Nonetheless, I know many of you are still going strong and are in the midst of teaching summer school and looking for fun summer activities to engage your students right away! Unless you’re like my friend Miranda, a high school math teacher, who, when asked whether she was teaching summer school, answered with a resounding “NO!” Summer is her time to sleep past 5 a.m. and get some well-deserved time for self-care.
Regardless of what you have planned for the months ahead, Share My Lesson’s Summer of Learning is filled with refreshing and inspiring content for summertime.
We know our members—and our educational content partners—enjoy and look forward to SML’s ever popular, free, for-credit professional development webinars. The new Summer of Learning series is no exception. Running from July 25 to Aug. 5, this expanded offering includes cross-curricular topics that span preschool through higher education.
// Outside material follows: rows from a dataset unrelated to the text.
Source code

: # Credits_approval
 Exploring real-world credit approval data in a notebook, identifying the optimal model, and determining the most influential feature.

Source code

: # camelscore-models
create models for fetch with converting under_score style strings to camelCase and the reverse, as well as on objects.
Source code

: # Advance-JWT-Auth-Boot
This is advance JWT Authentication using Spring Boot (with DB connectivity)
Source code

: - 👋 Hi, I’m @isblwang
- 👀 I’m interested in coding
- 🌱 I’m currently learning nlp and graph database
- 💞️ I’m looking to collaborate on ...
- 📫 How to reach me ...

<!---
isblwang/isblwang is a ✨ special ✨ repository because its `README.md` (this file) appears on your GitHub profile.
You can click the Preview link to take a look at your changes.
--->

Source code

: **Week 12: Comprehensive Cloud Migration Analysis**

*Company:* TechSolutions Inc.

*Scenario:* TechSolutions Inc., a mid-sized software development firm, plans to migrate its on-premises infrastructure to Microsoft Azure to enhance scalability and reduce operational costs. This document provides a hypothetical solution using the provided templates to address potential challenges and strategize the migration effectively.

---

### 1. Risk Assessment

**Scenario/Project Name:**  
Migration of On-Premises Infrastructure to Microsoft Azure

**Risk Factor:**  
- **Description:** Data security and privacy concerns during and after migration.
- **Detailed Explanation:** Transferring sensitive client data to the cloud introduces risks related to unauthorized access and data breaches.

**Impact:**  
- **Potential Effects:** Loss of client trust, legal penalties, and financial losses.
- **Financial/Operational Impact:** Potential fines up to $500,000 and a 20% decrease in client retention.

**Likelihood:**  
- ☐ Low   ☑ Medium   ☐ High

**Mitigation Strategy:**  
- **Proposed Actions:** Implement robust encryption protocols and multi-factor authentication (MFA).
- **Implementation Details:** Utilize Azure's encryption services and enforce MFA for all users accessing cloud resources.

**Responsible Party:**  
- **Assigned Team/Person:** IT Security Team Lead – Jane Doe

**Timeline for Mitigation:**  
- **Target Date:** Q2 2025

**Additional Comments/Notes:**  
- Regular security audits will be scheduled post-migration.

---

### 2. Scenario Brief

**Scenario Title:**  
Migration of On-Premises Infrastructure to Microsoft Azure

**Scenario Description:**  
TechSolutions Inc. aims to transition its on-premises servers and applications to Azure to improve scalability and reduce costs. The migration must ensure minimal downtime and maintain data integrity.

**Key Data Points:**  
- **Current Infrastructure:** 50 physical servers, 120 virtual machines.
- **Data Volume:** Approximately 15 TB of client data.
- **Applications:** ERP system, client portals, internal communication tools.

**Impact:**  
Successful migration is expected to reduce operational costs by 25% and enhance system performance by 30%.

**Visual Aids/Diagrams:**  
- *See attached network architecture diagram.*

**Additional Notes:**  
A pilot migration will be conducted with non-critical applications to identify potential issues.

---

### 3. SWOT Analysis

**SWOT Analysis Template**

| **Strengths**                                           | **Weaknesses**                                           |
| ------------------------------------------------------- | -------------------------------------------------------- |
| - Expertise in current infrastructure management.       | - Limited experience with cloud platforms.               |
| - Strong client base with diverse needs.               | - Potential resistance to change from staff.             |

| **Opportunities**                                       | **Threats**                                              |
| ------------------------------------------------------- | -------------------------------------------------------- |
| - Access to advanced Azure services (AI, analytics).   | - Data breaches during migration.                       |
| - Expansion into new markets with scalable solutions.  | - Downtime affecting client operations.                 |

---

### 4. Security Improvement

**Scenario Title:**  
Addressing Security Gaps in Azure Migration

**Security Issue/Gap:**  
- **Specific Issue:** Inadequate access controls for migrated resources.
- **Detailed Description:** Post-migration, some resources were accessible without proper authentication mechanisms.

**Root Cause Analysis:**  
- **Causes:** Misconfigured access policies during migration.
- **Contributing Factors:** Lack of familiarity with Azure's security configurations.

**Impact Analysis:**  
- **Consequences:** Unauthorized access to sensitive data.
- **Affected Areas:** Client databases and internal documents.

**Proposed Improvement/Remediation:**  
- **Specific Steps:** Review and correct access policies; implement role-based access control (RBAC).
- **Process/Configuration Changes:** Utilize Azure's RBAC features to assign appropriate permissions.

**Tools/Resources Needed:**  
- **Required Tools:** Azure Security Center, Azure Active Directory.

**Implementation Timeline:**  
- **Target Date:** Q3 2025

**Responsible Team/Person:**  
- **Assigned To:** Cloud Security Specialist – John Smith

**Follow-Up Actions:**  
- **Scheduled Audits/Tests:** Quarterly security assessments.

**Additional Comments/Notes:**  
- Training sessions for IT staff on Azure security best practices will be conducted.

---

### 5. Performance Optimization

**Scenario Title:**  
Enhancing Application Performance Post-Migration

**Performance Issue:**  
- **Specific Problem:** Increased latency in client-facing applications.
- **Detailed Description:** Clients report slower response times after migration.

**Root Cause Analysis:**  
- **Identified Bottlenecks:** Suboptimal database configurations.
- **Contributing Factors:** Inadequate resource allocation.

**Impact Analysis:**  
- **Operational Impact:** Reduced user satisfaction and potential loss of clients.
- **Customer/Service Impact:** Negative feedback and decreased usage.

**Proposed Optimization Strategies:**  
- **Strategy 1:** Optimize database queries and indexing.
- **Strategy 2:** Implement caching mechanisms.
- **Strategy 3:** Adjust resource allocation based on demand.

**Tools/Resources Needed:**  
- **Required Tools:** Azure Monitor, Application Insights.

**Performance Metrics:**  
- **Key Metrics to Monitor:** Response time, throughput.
Here’s a snapshot of what’s to come on the issues that matter to you most:
Building Community
The classroom should be a welcoming environment where adults, adolescents and children all feel socially and emotionally safe. Learn how to create a learning environment that fosters community and engagement with these professional development sessions:
- Addressing Bullying Behavior In Your Classroom: Informing and Enhancing Your Practice with WE Schools/WE Teachers
- How to Support Adolescents' Social Emotional Growth in Middle School with Peekapak
- Take Your Classroom Back: Starting the New Year with the Authority of Care with Amber Chandler
Differentiated Learning
If you ask 10 different people what they see when looking at a certain piece of abstract art, you will probably get 10 different answers. We all come to the table with different backgrounds, skills and unique ideas that influence how we view and interact in the world. Similarly, students enter school with different factors that influence how they learn and interact with others, so we must be open to responding and meeting the differentiated needs of our students. Improve your skills on meeting students’ individual needs with these professional development sessions:
- Managing the Differentiated Classroom with Barbara Blackburn
- Understanding Learner Variability within Culturally Responsive Practices with Digital Promise
- When ESL and Content Teachers Collaborate for ELLs: A Discussion Group with Colorín Colorado
Civics, Social Studies and Current Events
With 2022 midterms just around the corner, it’s a good idea to be prepared to guide civil discussions with students about the upcoming elections. Learn how to navigate teaching students about finding common ground, being active citizens, understanding current events and political issues, and how to identify solutions going forward. Use the tools and strategies in these webinars to prepare:
- E Pluribus Unum: Discussing Partisanship and Common Ground in the Classroom with the Constitutional Rights Foundation
- Developing Active Citizens: A View from the Classroom with the Center on Congress at Indiana University
- Missing Migration Narratives in American History with Re-imagining Migration
- Podcast-Inspired, Solutions-Driven Climate Education with MIT Environmental Solutions Initiative
- The Underrepresented Voices of 9/11: Elevating Courage, Compassion and Commitment with the National September 11 Memorial & Museum
Developing Literacy Skills
Interested in fresh ways to help students develop their literacy prowess? Strong literacy skills allow children and young adults to better grasp complex topics and take part in constructive conversations with others. These invaluable literacy skills can be honed when working with others in small groups and by incorporating learning about social issues into literacy lessons. Register for these professional development sessions to learn how:
- Rethinking Small Group Work: Unlocking Language to Accelerate Students' Literacy with Connie Jacquays, part of AFT’s Reading Opens the World initiative
- Teaching Social Justice and Equity in the ELA Classroom: The Quad Text Set Approach with the University of Delaware Partnership for Public Education
We hope to see you online soon, and we hope you have a wonderful summer ahead.